I've been reading about Google's TensorFlow, and the way it represents calculations with graphs that are then executed by an engine. While the concept is interesting, I would like to understand why they made that choice instead of the arguably simpler imperative programming found e.g in PyTorch.
The TensorFlow documentation lists several advantages:
- Parallelism. By using explicit edges to represent dependencies between operations, it is easy for the system to identify operations that can execute in parallel.
- Distributed execution. By using explicit edges to represent the values that flow between operations, it is possible for TensorFlow to partition your program across multiple devices (CPUs, GPUs, and TPUs) attached to different machines. TensorFlow inserts the necessary communication and coordination between devices.
- Compilation. TensorFlow's XLA compiler can use the information in your dataflow graph to generate faster code, for example, by fusing together adjacent operations.

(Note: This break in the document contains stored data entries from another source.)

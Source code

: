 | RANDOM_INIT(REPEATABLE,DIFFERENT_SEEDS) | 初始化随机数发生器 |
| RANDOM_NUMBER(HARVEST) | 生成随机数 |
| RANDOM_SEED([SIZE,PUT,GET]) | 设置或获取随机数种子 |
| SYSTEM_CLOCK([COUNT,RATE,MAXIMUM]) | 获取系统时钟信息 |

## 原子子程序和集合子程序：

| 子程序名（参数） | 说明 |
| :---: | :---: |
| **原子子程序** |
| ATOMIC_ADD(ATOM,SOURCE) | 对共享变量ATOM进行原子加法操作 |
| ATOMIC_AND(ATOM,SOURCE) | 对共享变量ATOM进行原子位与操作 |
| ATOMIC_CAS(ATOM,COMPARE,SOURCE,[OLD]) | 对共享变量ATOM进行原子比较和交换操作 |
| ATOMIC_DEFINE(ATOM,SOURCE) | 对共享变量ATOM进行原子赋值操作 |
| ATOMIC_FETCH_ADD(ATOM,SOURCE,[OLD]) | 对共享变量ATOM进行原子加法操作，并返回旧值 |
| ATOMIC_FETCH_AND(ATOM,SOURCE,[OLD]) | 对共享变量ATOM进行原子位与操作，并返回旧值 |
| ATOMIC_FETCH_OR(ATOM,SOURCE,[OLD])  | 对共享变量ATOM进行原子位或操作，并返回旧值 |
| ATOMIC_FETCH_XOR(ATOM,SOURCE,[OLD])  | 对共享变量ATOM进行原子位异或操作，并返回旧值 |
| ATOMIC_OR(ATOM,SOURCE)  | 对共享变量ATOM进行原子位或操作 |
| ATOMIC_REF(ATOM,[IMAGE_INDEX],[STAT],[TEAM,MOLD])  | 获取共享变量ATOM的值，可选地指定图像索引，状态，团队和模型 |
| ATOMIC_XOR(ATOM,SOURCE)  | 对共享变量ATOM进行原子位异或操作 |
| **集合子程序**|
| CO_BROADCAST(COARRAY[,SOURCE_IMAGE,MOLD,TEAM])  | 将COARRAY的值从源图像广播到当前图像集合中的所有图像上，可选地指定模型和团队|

- Portability. The dataflow graph is a language-independent representation of the code in your model. You can build a dataflow graph in Python, store it in a SavedModel, and restore it in a C++ program for low-latency inference.
Portability makes sense, I'm more interested in the performance aspect. It seems that doing parallel and distributed computations doesn't require graph execution, since PyTorch does it too. I assumed that creating a graph enabled the engine to do optimizations that could not be done with an imperative program.

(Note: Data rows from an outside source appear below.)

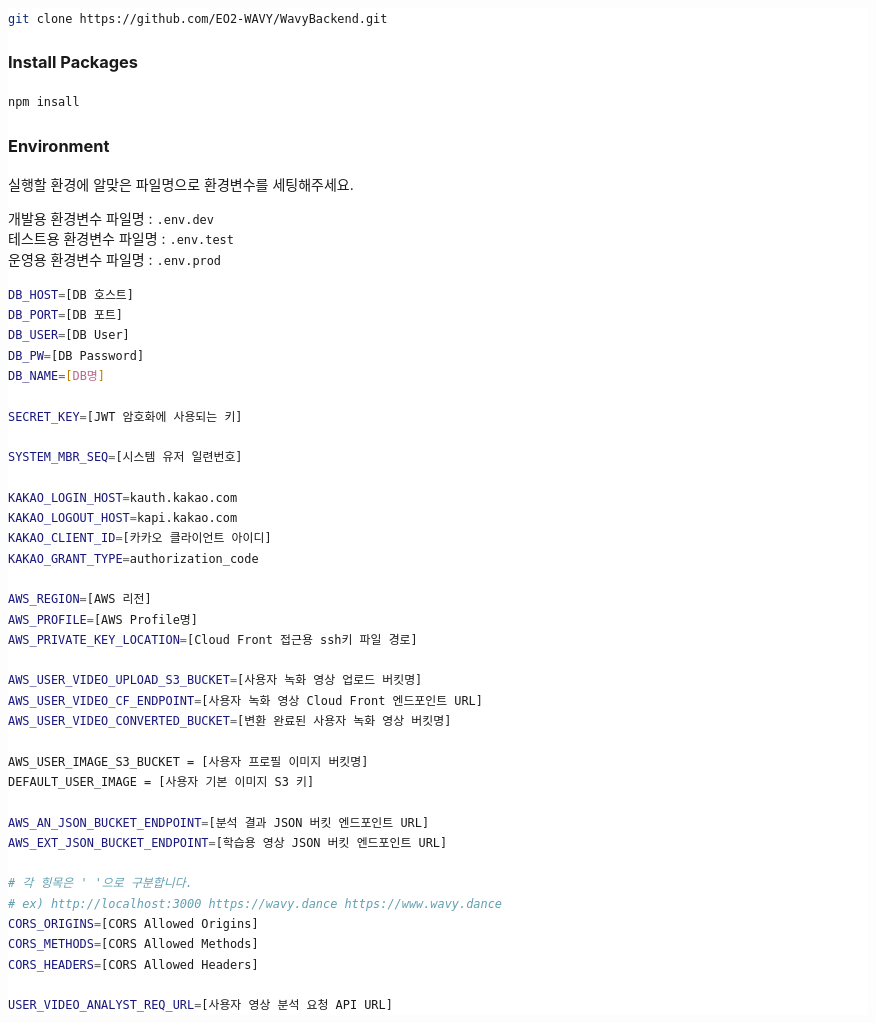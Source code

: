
 ```bash
git clone https://github.com/EO2-WAVY/WavyBackend.git
```

### Install Packages

```bash
npm insall
```

### Environment

실행할 환경에 알맞은 파일명으로 환경변수를 세팅해주세요.

개발용 환경변수 파일명 : `.env.dev`  
테스트용 환경변수 파일명 : `.env.test`  
운영용 환경변수 파일명 : `.env.prod`

```bash
DB_HOST=[DB 호스트]
DB_PORT=[DB 포트]
DB_USER=[DB User]
DB_PW=[DB Password]
DB_NAME=[DB명]

SECRET_KEY=[JWT 암호화에 사용되는 키]

SYSTEM_MBR_SEQ=[시스템 유저 일련번호]

KAKAO_LOGIN_HOST=kauth.kakao.com
KAKAO_LOGOUT_HOST=kapi.kakao.com
KAKAO_CLIENT_ID=[카카오 클라이언트 아이디]
KAKAO_GRANT_TYPE=authorization_code

AWS_REGION=[AWS 리전]
AWS_PROFILE=[AWS Profile명]
AWS_PRIVATE_KEY_LOCATION=[Cloud Front 접근용 ssh키 파일 경로]

AWS_USER_VIDEO_UPLOAD_S3_BUCKET=[사용자 녹화 영상 업로드 버킷명]
AWS_USER_VIDEO_CF_ENDPOINT=[사용자 녹화 영상 Cloud Front 엔드포인트 URL]
AWS_USER_VIDEO_CONVERTED_BUCKET=[변환 완료된 사용자 녹화 영상 버킷명]

AWS_USER_IMAGE_S3_BUCKET = [사용자 프로필 이미지 버킷명]
DEFAULT_USER_IMAGE = [사용자 기본 이미지 S3 키]

AWS_AN_JSON_BUCKET_ENDPOINT=[분석 결과 JSON 버킷 엔드포인트 URL]
AWS_EXT_JSON_BUCKET_ENDPOINT=[학습용 영상 JSON 버킷 엔드포인트 URL]

# 각 힝목은 ' '으로 구분합니다.
# ex) http://localhost:3000 https://wavy.dance https://www.wavy.dance
CORS_ORIGINS=[CORS Allowed Origins]
CORS_METHODS=[CORS Allowed Methods]
CORS_HEADERS=[CORS Allowed Headers]

USER_VIDEO_ANALYST_REQ_URL=[사용자 영상 분석 요청 API URL]
```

But then I read about TensorFlow's upcoming eager mode, which basically does away with the graph API and lets us use imperative programming like in other libraries. The documentation for eager mode suggests that it approaches and could reach the performance of graph mode:
For compute-heavy models, such as ResNet50 training on a GPU, eager execution performance is comparable to graph execution. But this gap grows larger for models with less computation and there is work to be done for optimizing hot code paths for models with lots of small operations.
One thing I didn't find is distributed training with eager mode, but as mentioned earlier, other imperative libraries seem to offer that despite not using graphs.
I'm not sure what to make of this. Does graph execution have a performance advantage over imperative programming after all?